Part of the debate – in the Senedd at 2:52 pm on 2 November 2016.
Diolch, Lywydd. Thank you for this opportunity to speak about and celebrate the Neath abbey ironworks, and thank you for this innovation in the Chamber.
The ironworks today are a dilapidated site, but as with many industrial sites in Wales, they were once a place of great innovation, of the earliest copper smelting and, latterly, the founding of ironworks that were strategically vital to the Welsh economy. Its export was exported to India, and it was a major place of employment for the people of Neath and beyond. In its heyday of the eighteenth and nineteenth centuries, it saw Neath being a globally connected town.

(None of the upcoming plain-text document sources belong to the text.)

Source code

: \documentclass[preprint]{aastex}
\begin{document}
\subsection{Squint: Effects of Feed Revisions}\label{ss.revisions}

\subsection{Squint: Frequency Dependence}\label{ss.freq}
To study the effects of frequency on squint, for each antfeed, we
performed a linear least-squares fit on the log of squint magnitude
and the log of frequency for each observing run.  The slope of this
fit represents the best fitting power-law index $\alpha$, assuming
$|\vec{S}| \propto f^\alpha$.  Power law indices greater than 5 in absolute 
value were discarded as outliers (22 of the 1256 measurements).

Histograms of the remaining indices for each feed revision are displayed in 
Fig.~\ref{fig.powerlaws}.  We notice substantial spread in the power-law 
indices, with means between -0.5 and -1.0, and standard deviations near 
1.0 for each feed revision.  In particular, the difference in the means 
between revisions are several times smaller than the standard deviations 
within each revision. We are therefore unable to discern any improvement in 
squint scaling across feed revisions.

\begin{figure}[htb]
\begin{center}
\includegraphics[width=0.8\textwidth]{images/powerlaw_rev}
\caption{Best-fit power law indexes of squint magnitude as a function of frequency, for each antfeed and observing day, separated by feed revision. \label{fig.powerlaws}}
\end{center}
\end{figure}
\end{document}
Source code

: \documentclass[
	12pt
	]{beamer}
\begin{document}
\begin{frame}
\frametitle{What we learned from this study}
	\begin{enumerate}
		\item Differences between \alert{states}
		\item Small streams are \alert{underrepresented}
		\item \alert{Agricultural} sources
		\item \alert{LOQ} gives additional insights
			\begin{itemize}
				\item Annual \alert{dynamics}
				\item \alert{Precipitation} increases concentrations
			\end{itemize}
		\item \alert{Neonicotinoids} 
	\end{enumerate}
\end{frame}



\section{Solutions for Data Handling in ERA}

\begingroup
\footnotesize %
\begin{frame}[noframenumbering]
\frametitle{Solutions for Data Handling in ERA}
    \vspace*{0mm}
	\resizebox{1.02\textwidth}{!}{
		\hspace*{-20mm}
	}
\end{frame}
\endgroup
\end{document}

We are indebted to the friends of the ironworks for keeping an awareness alive of the site, and recently to a public lecture in the town by Professor Huw Bowen of Swansea University, which charted a reclaimed future for the site as a place of exploration and of enterprise, where our heritage can be a guide to our future. The spirit of innovation embodied in the ironworks should not stay in our history. A place that exported the earliest steam engines around Europe should awaken the imagination of schoolchildren and help us all lift our sights as we build the future economy of our country. So, our task is to turn the example of this jewel of our Welsh economic heritage into inspiration for a new generation of innovators in a modern Neath and a modern Wales.